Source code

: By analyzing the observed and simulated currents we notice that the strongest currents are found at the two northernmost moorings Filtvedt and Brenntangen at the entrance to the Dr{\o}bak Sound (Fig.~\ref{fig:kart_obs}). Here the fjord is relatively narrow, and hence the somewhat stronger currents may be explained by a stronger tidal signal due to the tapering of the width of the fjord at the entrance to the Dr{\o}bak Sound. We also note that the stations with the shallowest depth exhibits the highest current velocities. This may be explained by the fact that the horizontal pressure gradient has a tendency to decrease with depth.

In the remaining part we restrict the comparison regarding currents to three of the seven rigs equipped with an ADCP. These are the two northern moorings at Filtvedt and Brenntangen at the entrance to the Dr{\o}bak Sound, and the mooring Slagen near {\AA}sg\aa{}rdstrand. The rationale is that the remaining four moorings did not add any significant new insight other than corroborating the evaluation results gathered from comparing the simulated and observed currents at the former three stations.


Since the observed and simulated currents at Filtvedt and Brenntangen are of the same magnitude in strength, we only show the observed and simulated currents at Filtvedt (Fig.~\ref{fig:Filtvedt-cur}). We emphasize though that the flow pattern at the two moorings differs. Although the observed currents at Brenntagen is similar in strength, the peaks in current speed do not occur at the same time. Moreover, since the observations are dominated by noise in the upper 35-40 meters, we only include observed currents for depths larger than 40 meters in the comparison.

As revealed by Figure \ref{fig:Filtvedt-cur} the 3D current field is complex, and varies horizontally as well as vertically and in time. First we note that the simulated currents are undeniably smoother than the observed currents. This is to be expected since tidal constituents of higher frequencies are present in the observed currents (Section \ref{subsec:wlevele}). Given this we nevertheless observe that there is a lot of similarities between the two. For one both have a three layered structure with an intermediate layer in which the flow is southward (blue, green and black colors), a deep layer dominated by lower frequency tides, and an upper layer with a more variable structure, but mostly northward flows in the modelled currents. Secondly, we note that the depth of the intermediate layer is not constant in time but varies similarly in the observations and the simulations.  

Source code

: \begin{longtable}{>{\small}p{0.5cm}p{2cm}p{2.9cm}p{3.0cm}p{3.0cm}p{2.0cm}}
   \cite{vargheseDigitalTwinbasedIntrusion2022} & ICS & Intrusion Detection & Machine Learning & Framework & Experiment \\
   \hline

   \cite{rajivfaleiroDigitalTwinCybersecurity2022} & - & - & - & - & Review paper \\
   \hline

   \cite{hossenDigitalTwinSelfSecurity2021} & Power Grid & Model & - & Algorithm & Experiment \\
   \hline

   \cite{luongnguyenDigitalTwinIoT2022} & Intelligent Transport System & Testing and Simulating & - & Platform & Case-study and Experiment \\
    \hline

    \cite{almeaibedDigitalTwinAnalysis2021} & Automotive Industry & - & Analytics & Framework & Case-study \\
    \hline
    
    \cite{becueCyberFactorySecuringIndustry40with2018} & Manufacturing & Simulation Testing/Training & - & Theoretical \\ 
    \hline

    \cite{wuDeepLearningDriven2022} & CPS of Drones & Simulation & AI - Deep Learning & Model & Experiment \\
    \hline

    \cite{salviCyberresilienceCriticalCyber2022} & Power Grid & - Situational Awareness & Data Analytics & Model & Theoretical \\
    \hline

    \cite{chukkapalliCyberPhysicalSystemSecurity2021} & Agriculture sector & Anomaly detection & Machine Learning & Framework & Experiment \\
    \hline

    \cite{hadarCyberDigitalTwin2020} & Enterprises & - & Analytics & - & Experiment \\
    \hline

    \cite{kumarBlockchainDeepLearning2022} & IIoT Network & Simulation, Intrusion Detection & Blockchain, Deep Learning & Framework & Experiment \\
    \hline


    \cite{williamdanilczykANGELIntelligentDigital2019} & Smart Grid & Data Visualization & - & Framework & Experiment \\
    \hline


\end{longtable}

+ + + +

_Work to be completed_.
Every line from the one containing "Agriculture sector &" through the last line of the entries above must be output exactly. Leave the rest out.

_Exercise response_.
    \cite{chukkapalliCyberPhysicalSystemSecurity2021} & Agriculture sector & Anomaly detection & Machine Learning & Framework & Experiment \\
    \hline

    \cite{hadarCyberDigitalTwin2020} & Enterprises & - & Analytics & - & Experiment \\
    \hline

    \cite{kumarBlockchainDeepLearning2022} & IIoT Network & Simulation, Intrusion Detection & Blockchain, Deep Learning & Framework & Experiment \\
    \hline


    \cite{williamdanilczykANGELIntelligentDigital2019} & Smart Grid & Data Visualization & - & Framework & Experiment \\
    \hline


\end{longtable}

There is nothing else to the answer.